■ What to work on ■
Please give the entries again in full and exactly, without any picture.

■ Excerpted data ■

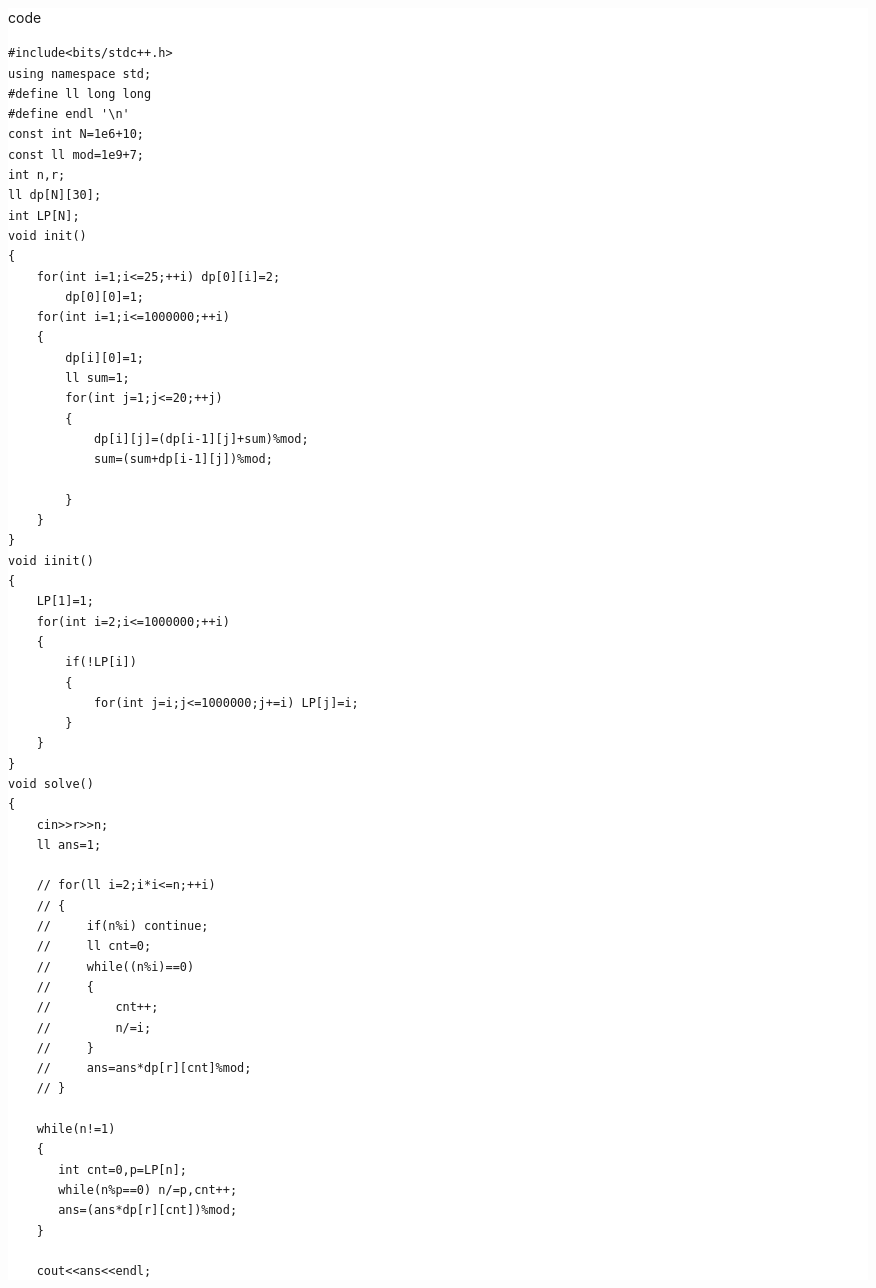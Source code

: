 code

```
#include<bits/stdc++.h>
using namespace std;
#define ll long long
#define endl '\n'
const int N=1e6+10;
const ll mod=1e9+7;
int n,r;
ll dp[N][30];
int LP[N];
void init()
{
    for(int i=1;i<=25;++i) dp[0][i]=2;
        dp[0][0]=1;
    for(int i=1;i<=1000000;++i)
    {
        dp[i][0]=1;
        ll sum=1;
        for(int j=1;j<=20;++j)
        {
            dp[i][j]=(dp[i-1][j]+sum)%mod;
            sum=(sum+dp[i-1][j])%mod;

        }
    }
}
void iinit()
{
    LP[1]=1;
    for(int i=2;i<=1000000;++i)
    {
        if(!LP[i])
        {
            for(int j=i;j<=1000000;j+=i) LP[j]=i;
        }
    }
}
void solve()
{
    cin>>r>>n;
    ll ans=1;

    // for(ll i=2;i*i<=n;++i)
    // {
    //     if(n%i) continue;
    //     ll cnt=0;
    //     while((n%i)==0)
    //     {
    //         cnt++;
    //         n/=i;
    //     }
    //     ans=ans*dp[r][cnt]%mod;
    // }

    while(n!=1)
    {
       int cnt=0,p=LP[n];
       while(n%p==0) n/=p,cnt++;
       ans=(ans*dp[r][cnt])%mod;
    }

    cout<<ans<<endl;
```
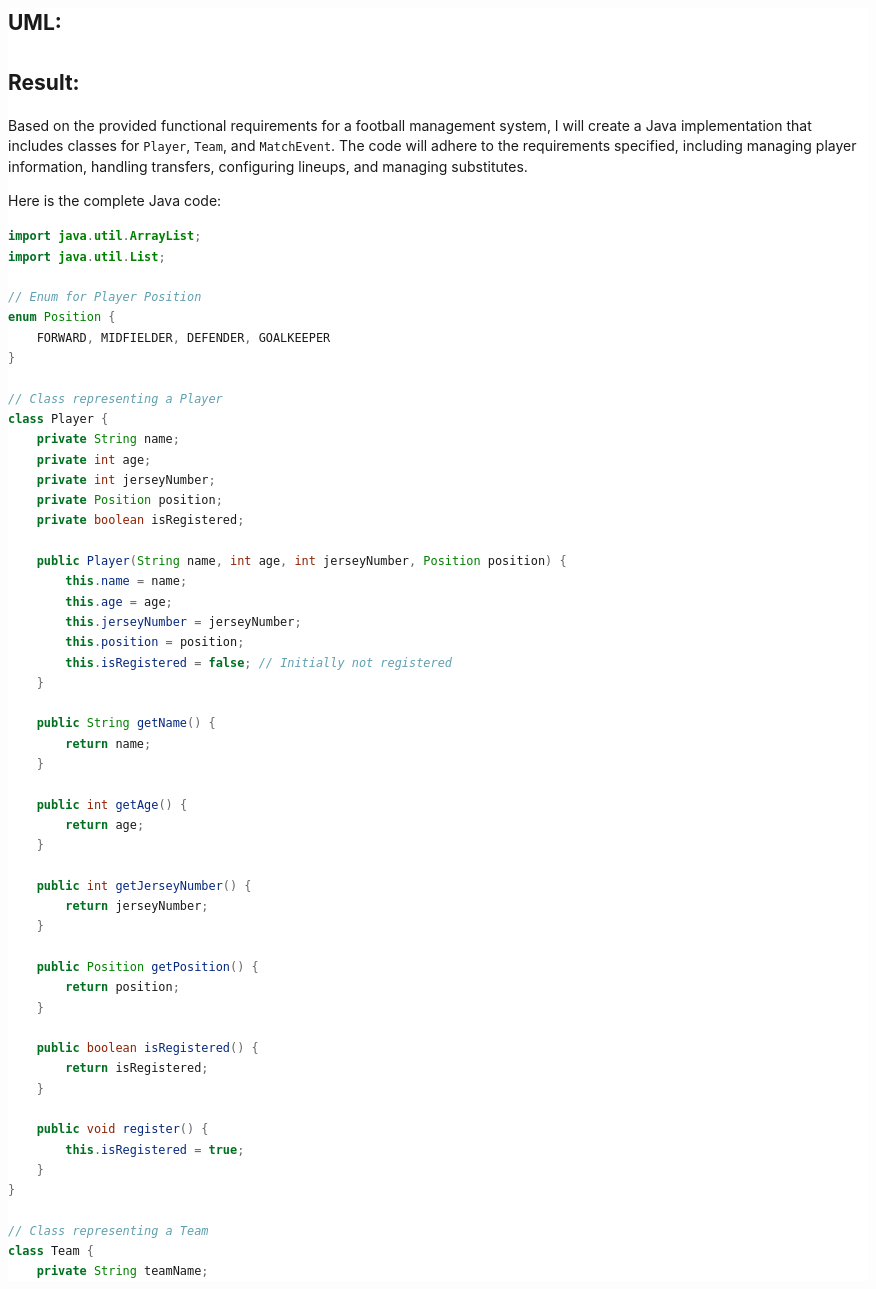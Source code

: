 ## UML:
## Result:
Based on the provided functional requirements for a football management system, I will create a Java implementation that includes classes for `Player`, `Team`, and `MatchEvent`. The code will adhere to the requirements specified, including managing player information, handling transfers, configuring lineups, and managing substitutes.

Here is the complete Java code:

```java
import java.util.ArrayList;
import java.util.List;

// Enum for Player Position
enum Position {
    FORWARD, MIDFIELDER, DEFENDER, GOALKEEPER
}

// Class representing a Player
class Player {
    private String name;
    private int age;
    private int jerseyNumber;
    private Position position;
    private boolean isRegistered;

    public Player(String name, int age, int jerseyNumber, Position position) {
        this.name = name;
        this.age = age;
        this.jerseyNumber = jerseyNumber;
        this.position = position;
        this.isRegistered = false; // Initially not registered
    }

    public String getName() {
        return name;
    }

    public int getAge() {
        return age;
    }

    public int getJerseyNumber() {
        return jerseyNumber;
    }

    public Position getPosition() {
        return position;
    }

    public boolean isRegistered() {
        return isRegistered;
    }

    public void register() {
        this.isRegistered = true;
    }
}

// Class representing a Team
class Team {
    private String teamName;
```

■ Worked solution ■
Source code

: code

```
#include<bits/stdc++.h>
using namespace std;
#define ll long long
#define endl '\n'
const int N=1e6+10;
const ll mod=1e9+7;
int n,r;
ll dp[N][30];
int LP[N];
void init()
{
    for(int i=1;i<=25;++i) dp[0][i]=2;
        dp[0][0]=1;
    for(int i=1;i<=1000000;++i)
    {
        dp[i][0]=1;
        ll sum=1;
        for(int j=1;j<=20;++j)
        {
            dp[i][j]=(dp[i-1][j]+sum)%mod;
            sum=(sum+dp[i-1][j])%mod;

        }
    }
}
void iinit()
{
    LP[1]=1;
    for(int i=2;i<=1000000;++i)
    {
        if(!LP[i])
        {
            for(int j=i;j<=1000000;j+=i) LP[j]=i;
        }
    }
}
void solve()
{
    cin>>r>>n;
    ll ans=1;

    // for(ll i=2;i*i<=n;++i)
    // {
    //     if(n%i) continue;
    //     ll cnt=0;
    //     while((n%i)==0)
    //     {
    //         cnt++;
    //         n/=i;
    //     }
    //     ans=ans*dp[r][cnt]%mod;
    // }

    while(n!=1)
    {
       int cnt=0,p=LP[n];
       while(n%p==0) n/=p,cnt++;
       ans=(ans*dp[r][cnt])%mod;
    }

    cout<<ans<<endl;
```
Source code

: ## UML:
## Result:
Based on the provided functional requirements for a football management system, I will create a Java implementation that includes classes for `Player`, `Team`, and `MatchEvent`. The code will adhere to the requirements specified, including managing player information, handling transfers, configuring lineups, and managing substitutes.

Here is the complete Java code:

```java
import java.util.ArrayList;
import java.util.List;

// Enum for Player Position
enum Position {
    FORWARD, MIDFIELDER, DEFENDER, GOALKEEPER
}

// Class representing a Player
class Player {
    private String name;
    private int age;
    private int jerseyNumber;
    private Position position;
    private boolean isRegistered;

    public Player(String name, int age, int jerseyNumber, Position position) {
        this.name = name;
        this.age = age;
        this.jerseyNumber = jerseyNumber;
        this.position = position;
        this.isRegistered = false; // Initially not registered
    }

    public String getName() {
        return name;
    }

    public int getAge() {
        return age;
    }

    public int getJerseyNumber() {
        return jerseyNumber;
    }

    public Position getPosition() {
        return position;
    }

    public boolean isRegistered() {
        return isRegistered;
    }

    public void register() {
        this.isRegistered = true;
    }
}

// Class representing a Team
class Team {
    private String teamName;
```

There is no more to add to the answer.